Alors que les projets de plantation massive d’arbres se multiplient aux quatre coins du monde, une étude récente laisse à penser que cela pourrait en réalité faire plus de mal que de bien, notamment pour la biodiversité dans les zones tropicales. Comment les scientifiques sont-ils arrivés à de telles conclusions ?
Des experts sceptiques
En septembre 2023, le milliardaire Bill Gates avait déjà exprimé son rejet des plantations massives d’arbres destinées au stockage de carbone et donc à la lutte contre le réchauffement climatique. Il avait déclaré ne pas financer ce genre de projets et qu’il s’agissait de la méthode dont l’efficacité était la moins avérée. Néanmoins, cette dernière a le vent en poupe dans de nombreux pays. Elle permet en effet aux décideurs de se donner une image plus verte et aux entreprises de compenser leurs émissions de gaz à effet de serre (GES).

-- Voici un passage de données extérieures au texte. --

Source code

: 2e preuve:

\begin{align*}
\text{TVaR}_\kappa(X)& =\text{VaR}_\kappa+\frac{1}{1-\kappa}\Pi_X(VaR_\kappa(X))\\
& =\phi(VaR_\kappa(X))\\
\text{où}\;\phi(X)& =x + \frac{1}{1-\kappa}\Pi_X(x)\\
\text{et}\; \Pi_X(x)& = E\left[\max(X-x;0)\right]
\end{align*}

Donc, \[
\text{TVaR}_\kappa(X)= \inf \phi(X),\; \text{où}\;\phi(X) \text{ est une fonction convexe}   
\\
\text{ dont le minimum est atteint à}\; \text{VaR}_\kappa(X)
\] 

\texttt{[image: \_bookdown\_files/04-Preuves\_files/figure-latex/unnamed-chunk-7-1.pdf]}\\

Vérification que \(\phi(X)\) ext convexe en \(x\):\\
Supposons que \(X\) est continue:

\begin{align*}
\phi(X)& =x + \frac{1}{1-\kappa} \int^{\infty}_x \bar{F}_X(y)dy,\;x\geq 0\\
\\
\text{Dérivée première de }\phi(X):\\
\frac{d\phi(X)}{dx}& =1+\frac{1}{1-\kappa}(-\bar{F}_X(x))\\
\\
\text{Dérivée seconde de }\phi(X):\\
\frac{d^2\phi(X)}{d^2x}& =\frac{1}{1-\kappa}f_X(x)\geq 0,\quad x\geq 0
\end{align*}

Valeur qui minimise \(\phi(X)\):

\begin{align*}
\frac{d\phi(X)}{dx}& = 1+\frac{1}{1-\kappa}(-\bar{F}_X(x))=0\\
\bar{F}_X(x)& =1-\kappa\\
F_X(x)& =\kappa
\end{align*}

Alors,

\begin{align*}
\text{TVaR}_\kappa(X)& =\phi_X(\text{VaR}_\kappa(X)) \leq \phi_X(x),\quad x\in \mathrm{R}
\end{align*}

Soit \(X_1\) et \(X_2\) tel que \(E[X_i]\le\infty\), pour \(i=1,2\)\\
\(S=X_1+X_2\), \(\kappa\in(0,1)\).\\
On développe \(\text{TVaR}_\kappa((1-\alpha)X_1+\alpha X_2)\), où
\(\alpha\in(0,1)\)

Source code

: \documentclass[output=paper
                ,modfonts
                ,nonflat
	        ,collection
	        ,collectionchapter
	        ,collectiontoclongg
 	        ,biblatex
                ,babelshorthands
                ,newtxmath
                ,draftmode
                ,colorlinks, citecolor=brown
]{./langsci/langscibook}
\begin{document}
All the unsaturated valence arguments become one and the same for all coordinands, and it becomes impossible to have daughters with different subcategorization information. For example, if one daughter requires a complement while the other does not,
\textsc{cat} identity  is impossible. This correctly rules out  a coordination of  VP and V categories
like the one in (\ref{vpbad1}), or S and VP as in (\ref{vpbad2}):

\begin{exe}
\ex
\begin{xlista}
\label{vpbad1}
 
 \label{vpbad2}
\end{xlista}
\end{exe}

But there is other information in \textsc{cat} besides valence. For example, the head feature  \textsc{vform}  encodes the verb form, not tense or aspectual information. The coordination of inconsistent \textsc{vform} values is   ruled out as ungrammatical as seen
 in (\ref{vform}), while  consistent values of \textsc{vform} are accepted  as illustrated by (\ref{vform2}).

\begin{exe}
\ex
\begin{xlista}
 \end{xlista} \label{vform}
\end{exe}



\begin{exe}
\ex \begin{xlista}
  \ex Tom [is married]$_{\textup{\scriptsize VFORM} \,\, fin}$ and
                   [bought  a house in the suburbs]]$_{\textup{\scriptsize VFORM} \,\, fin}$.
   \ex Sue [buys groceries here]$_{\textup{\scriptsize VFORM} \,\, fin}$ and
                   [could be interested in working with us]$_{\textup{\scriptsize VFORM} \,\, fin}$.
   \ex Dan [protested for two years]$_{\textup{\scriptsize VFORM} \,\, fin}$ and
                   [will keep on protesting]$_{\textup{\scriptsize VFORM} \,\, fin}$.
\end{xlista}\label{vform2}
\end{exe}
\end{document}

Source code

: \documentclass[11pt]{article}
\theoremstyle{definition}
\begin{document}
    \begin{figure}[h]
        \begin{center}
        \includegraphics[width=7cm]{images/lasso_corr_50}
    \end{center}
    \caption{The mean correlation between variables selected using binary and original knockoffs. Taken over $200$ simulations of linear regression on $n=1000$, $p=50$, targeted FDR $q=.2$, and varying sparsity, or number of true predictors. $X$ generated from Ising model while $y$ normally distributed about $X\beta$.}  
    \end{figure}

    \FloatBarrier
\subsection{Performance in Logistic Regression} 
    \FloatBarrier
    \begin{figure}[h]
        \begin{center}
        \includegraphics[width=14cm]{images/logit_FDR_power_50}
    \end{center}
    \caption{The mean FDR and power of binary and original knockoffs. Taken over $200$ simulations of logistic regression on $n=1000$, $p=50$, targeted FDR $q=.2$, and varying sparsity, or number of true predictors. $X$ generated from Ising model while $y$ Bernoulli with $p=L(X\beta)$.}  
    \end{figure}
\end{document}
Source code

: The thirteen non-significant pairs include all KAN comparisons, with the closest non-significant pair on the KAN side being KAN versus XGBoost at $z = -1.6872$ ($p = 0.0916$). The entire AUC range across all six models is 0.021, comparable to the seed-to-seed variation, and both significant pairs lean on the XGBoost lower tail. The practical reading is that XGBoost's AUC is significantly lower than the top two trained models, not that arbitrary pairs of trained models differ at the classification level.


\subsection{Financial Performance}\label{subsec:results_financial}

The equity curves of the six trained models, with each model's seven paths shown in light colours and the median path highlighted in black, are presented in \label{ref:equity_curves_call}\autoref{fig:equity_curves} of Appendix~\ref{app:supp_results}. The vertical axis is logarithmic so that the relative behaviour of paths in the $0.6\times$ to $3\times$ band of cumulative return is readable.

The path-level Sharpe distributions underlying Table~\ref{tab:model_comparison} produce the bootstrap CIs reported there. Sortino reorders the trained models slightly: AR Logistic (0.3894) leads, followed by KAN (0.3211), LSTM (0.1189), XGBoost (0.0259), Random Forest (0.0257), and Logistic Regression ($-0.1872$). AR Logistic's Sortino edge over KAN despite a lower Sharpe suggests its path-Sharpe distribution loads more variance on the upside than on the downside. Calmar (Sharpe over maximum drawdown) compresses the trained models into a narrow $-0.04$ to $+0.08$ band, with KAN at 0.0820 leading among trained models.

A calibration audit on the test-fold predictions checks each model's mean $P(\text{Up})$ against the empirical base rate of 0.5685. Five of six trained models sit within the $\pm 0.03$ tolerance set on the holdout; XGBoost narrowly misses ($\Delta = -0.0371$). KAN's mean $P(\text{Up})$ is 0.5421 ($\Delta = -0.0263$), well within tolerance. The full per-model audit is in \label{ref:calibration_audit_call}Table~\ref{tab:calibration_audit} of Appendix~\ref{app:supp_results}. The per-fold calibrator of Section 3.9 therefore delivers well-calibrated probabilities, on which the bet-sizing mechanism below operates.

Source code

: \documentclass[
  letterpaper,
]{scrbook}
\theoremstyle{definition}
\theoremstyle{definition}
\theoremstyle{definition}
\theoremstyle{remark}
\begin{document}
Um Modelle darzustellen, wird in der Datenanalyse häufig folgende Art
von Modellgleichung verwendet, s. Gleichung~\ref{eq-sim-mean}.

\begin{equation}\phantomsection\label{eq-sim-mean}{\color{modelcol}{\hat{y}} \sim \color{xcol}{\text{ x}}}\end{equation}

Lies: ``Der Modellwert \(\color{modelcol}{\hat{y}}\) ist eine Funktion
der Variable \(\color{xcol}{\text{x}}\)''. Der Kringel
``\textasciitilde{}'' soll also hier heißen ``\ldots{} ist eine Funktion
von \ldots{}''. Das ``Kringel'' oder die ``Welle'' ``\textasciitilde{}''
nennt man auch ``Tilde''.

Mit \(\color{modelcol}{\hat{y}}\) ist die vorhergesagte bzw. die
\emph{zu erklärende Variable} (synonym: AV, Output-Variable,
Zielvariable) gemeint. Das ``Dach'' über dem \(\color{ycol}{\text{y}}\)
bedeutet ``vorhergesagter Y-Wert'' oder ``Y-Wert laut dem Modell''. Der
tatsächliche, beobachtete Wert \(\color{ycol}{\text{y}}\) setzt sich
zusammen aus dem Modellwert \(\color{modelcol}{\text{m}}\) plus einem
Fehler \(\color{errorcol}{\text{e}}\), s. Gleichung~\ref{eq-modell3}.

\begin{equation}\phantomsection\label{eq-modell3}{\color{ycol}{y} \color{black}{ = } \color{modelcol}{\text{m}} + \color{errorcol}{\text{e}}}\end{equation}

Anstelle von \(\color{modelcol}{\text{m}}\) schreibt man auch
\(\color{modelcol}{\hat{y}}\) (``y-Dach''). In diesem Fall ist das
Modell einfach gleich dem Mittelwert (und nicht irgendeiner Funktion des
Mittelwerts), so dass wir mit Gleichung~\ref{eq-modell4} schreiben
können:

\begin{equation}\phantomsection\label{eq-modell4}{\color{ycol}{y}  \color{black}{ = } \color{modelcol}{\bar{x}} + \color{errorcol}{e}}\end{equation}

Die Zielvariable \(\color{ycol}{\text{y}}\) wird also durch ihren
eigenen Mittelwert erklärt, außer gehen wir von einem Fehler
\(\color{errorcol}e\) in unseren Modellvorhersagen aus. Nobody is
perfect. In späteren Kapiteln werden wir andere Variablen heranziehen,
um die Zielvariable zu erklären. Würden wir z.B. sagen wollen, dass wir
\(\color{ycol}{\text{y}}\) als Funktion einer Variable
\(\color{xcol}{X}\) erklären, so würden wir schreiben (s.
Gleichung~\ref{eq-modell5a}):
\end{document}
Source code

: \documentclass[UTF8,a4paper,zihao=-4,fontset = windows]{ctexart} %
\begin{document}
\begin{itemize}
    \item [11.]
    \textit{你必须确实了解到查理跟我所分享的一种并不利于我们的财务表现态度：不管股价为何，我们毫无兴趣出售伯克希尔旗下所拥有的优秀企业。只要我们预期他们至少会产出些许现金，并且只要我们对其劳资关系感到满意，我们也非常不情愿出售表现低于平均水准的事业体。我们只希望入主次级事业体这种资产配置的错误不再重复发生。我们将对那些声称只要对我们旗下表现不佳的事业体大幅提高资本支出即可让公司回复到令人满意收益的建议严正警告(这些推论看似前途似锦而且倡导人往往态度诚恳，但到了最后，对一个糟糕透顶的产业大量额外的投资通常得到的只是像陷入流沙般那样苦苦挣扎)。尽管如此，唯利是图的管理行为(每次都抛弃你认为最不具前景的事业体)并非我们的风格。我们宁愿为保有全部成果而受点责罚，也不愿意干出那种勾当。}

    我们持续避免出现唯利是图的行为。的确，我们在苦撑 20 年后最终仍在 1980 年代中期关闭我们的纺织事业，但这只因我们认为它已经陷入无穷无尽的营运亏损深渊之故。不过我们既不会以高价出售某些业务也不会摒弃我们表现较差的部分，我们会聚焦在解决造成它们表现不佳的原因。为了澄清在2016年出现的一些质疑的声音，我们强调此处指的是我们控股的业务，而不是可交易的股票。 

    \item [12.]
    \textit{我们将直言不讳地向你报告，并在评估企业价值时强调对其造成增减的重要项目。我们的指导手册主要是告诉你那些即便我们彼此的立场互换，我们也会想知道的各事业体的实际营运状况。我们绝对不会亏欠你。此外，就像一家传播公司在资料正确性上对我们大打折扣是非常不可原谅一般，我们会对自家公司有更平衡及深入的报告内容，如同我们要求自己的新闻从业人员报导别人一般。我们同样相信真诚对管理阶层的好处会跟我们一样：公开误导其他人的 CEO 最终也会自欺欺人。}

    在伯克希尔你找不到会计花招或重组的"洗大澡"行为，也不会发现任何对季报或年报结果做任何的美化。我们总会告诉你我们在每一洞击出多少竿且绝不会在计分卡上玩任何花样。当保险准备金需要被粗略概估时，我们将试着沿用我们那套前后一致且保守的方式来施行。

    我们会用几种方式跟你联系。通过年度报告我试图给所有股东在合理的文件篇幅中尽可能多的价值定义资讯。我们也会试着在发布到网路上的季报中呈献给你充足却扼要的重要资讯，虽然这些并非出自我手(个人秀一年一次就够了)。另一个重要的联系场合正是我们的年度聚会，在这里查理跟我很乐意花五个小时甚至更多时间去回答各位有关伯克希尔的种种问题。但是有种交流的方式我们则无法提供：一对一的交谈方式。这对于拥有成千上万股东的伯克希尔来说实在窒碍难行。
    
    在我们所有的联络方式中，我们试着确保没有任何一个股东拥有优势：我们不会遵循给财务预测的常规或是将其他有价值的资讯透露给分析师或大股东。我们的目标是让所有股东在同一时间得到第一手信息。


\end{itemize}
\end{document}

Le 3 octobre 2023, une équipe de l’Institut du changement environnemental de l’Université d’Oxford (Royaume-Uni) a toutefois publié une étude sur le sujet dans la revue Trends in Ecology & Evolution. Et selon les chercheurs, la plantation massive d’arbres pourrait faire plus de mal que de bien. Ces effets néfastes concerneraient surtout les régions tropicales, des zones fragiles où la monoculture peut faire disparaître des écosystèmes complexes.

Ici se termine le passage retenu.